Requirement: Each record below should be reproduced as it is written, with pictures left out entirely.

Saved entries
------------------------------------------------------------------------
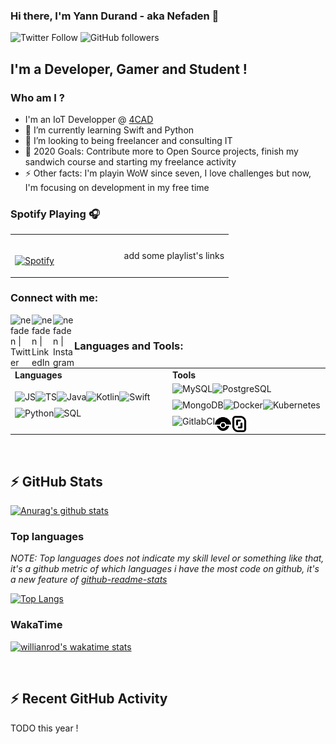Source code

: ### Hi there, I'm Yann Durand - aka Nefaden 👋

![Twitter Follow](https://img.shields.io/twitter/follow/YannDurand11?color=blue&logo=twitter&style=for-the-badge)
![GitHub followers](https://img.shields.io/github/followers/nefaden?color=blue&logo=github&style=for-the-badge)

## I'm a Developer, Gamer and Student !
### Who am I ?
- I'm an IoT Developper @ [4CAD][4CAD]
- 🌱  I’m currently learning Swift  and Python
- 👯  I’m looking to being freelancer and consulting IT
- 🥅  2020 Goals: Contribute more to Open Source projects, finish my sandwich course and starting my freelance activity
- ⚡ Other facts: I'm playin WoW since seven, I love challenges but now, I'm focusing on development in my free time

### Spotify Playing 🎧

<table width="100%"> 
  <tr>
  <td width="50%">
      
&nbsp; <br> [![Spotify](https://novatorem.vercel.app/api/spotify)](https://open.spotify.com/user/omnitenebris)

  </td>
  <td>
    add some playlist's links
  </td>
</table>

[//]: <> (The `&nbsp;` is to have Aphelion take up more space)

### Connect with me:

[<img width="34px" align="left" alt="nefaden | Twitter" width="22px" src="https://img.icons8.com/fluent/48/000000/twitter.png" />][twitter]
[<img width="34px" align="left" alt="nefaden | LinkedIn" width="22px" src="https://img.icons8.com/cute-clipart/64/000000/linkedin.png" />][linkedin]
[<img width="34px" align="left" alt="nefaden | Instagram" width="22px" src="https://img.icons8.com/cute-clipart/64/000000/instagram-new.png" />][instagram]
<!-- discord: <img src="https://img.icons8.com/fluent/48/000000/discord-logo.png"/>
slack : <img src="https://img.icons8.com/color/48/000000/slack-new.png"/> -->
<br />

### Languages and Tools:

<table width="100%"> 
  <tr>
    <td width="50%"><b>Languages</b></td>
    <td width="50%"><b>Tools</b></td>
  </tr>
  <tr>
    <td width="50%">
        <img align="left" alt="JS" height="26" src="https://img.icons8.com/color/48/000000/javascript.png"/>
        <img align="left" alt="TS" height="26" src="https://img.icons8.com/color/48/000000/typescript.png"/>
        <img align="left" alt="Java" height="26" src="https://img.icons8.com/color/48/000000/java-coffee-cup-logo.png"/>
        <img align="left" alt="Kotlin" height="26" src="https://img.icons8.com/color/48/000000/kotlin.png"/>
        <img align="left" alt="Swift" height="26" src="https://img.icons8.com/fluent/48/000000/swift.png"/>
        <img align="left" alt="Python" height="26" src="https://img.icons8.com/color/48/000000/python.png"/>
        <img align="left" alt="SQL" height="26" src="https://img.icons8.com/nolan/64/sql.png"/>
    </td>
    <td width="50%">
        <img align="left" alt="MySQL" height="26" src="https://img.icons8.com/color/48/000000/mysql.png"/>
        <img align="left" alt="PostgreSQL" height="26" src="https://img.icons8.com/color/48/000000/postgreesql.png"/>
        <img align="left" alt="MongoDB" height="26" src="https://img.icons8.com/color/48/000000/mongodb.png"/>
        <img align="left" alt="Docker" height="26" src="https://img.icons8.com/color/48/000000/docker.png"/>
        <img align="left" alt="Kubernetes" height="26" src="https://img.icons8.com/color/48/000000/kubernetes.png"/>
        <img align="left" alt="GitlabCI" height="26" src="https://img.icons8.com/color/48/000000/gitlab.png"/>
        <img align="left" alt="DroneCI" height="26" src="./assets/tools/drone.svg"/>
        <img align="left" alt="Scaleway" height="26" src="./assets/tools/scaleway.svg"/>
    </td>
  </tr>
</table>

<br />


## :zap: GitHub Stats

[![Anurag's github stats](https://github-readme-stats.vercel.app/api?username=nefaden&count_private=true&show_icons=true&theme=tokyonight)](https://github.com/anuraghazra/github-readme-stats)

### Top languages

*NOTE: Top languages does not indicate my skill level or something like that, it's a github metric of which languages i have the most code on github, it's a new feature of [github-readme-stats](https://github.com/anuraghazra/github-readme-stats)*

[![Top Langs](https://github-readme-stats.vercel.app/api/top-langs/?username=nefaden&layout=compact&theme=tokyonight)](https://github.com/anuraghazra/github-readme-stats)

### WakaTime

[![willianrod's wakatime stats](https://github-readme-stats.vercel.app/api/wakatime?username=nefaden&theme=tokyonight)](https://github.com/anuraghazra/github-readme-stats)

[4CAD]: https://www.4cadgroup.com/
[twitter]: https://twitter.com/YannDurand11 
[instagram]: https://www.instagram.com/nefa_yann/ 
[linkedin]: https://www.linkedin.com/in/yann-durand-12456212a/ 

<br />

## :zap: Recent GitHub Activity
  
<!--START_SECTION:activity-->
TODO this year !
<!--END_SECTION:activity-->

<br />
------------------------------------------------------------------------
Answer box:
Source code

: ### Hi there, I'm Yann Durand - aka Nefaden 👋

![Twitter Follow](https://img.shields.io/twitter/follow/YannDurand11?color=blue&logo=twitter&style=for-the-badge)
![GitHub followers](https://img.shields.io/github/followers/nefaden?color=blue&logo=github&style=for-the-badge)

## I'm a Developer, Gamer and Student !
### Who am I ?
- I'm an IoT Developper @ [4CAD][4CAD]
- 🌱  I’m currently learning Swift  and Python
- 👯  I’m looking to being freelancer and consulting IT
- 🥅  2020 Goals: Contribute more to Open Source projects, finish my sandwich course and starting my freelance activity
- ⚡ Other facts: I'm playin WoW since seven, I love challenges but now, I'm focusing on development in my free time

### Spotify Playing 🎧

<table width="100%"> 
  <tr>
  <td width="50%">
      
&nbsp; <br> [![Spotify](https://novatorem.vercel.app/api/spotify)](https://open.spotify.com/user/omnitenebris)

  </td>
  <td>
    add some playlist's links
  </td>
</table>

[//]: <> (The `&nbsp;` is to have Aphelion take up more space)

### Connect with me:

[<img width="34px" align="left" alt="nefaden | Twitter" width="22px" src="https://img.icons8.com/fluent/48/000000/twitter.png" />][twitter]
[<img width="34px" align="left" alt="nefaden | LinkedIn" width="22px" src="https://img.icons8.com/cute-clipart/64/000000/linkedin.png" />][linkedin]
[<img width="34px" align="left" alt="nefaden | Instagram" width="22px" src="https://img.icons8.com/cute-clipart/64/000000/instagram-new.png" />][instagram]
<!-- discord: <img src="https://img.icons8.com/fluent/48/000000/discord-logo.png"/>
slack : <img src="https://img.icons8.com/color/48/000000/slack-new.png"/> -->
<br />

### Languages and Tools:

<table width="100%"> 
  <tr>
    <td width="50%"><b>Languages</b></td>
    <td width="50%"><b>Tools</b></td>
  </tr>
  <tr>
    <td width="50%">
        <img align="left" alt="JS" height="26" src="https://img.icons8.com/color/48/000000/javascript.png"/>
        <img align="left" alt="TS" height="26" src="https://img.icons8.com/color/48/000000/typescript.png"/>
        <img align="left" alt="Java" height="26" src="https://img.icons8.com/color/48/000000/java-coffee-cup-logo.png"/>
        <img align="left" alt="Kotlin" height="26" src="https://img.icons8.com/color/48/000000/kotlin.png"/>
        <img align="left" alt="Swift" height="26" src="https://img.icons8.com/fluent/48/000000/swift.png"/>
        <img align="left" alt="Python" height="26" src="https://img.icons8.com/color/48/000000/python.png"/>
        <img align="left" alt="SQL" height="26" src="https://img.icons8.com/nolan/64/sql.png"/>
    </td>
    <td width="50%">
        <img align="left" alt="MySQL" height="26" src="https://img.icons8.com/color/48/000000/mysql.png"/>
        <img align="left" alt="PostgreSQL" height="26" src="https://img.icons8.com/color/48/000000/postgreesql.png"/>
        <img align="left" alt="MongoDB" height="26" src="https://img.icons8.com/color/48/000000/mongodb.png"/>
        <img align="left" alt="Docker" height="26" src="https://img.icons8.com/color/48/000000/docker.png"/>
        <img align="left" alt="Kubernetes" height="26" src="https://img.icons8.com/color/48/000000/kubernetes.png"/>
        <img align="left" alt="GitlabCI" height="26" src="https://img.icons8.com/color/48/000000/gitlab.png"/>
        <img align="left" alt="DroneCI" height="26" src="./assets/tools/drone.svg"/>
        <img align="left" alt="Scaleway" height="26" src="./assets/tools/scaleway.svg"/>
    </td>
  </tr>
</table>

<br />


## :zap: GitHub Stats

[![Anurag's github stats](https://github-readme-stats.vercel.app/api?username=nefaden&count_private=true&show_icons=true&theme=tokyonight)](https://github.com/anuraghazra/github-readme-stats)

### Top languages

*NOTE: Top languages does not indicate my skill level or something like that, it's a github metric of which languages i have the most code on github, it's a new feature of [github-readme-stats](https://github.com/anuraghazra/github-readme-stats)*

[![Top Langs](https://github-readme-stats.vercel.app/api/top-langs/?username=nefaden&layout=compact&theme=tokyonight)](https://github.com/anuraghazra/github-readme-stats)

### WakaTime

[![willianrod's wakatime stats](https://github-readme-stats.vercel.app/api/wakatime?username=nefaden&theme=tokyonight)](https://github.com/anuraghazra/github-readme-stats)

[4CAD]: https://www.4cadgroup.com/
[twitter]: https://twitter.com/YannDurand11 
[instagram]: https://www.instagram.com/nefa_yann/ 
[linkedin]: https://www.linkedin.com/in/yann-durand-12456212a/ 

<br />

## :zap: Recent GitHub Activity
  
<!--START_SECTION:activity-->
TODO this year !
<!--END_SECTION:activity-->

<br />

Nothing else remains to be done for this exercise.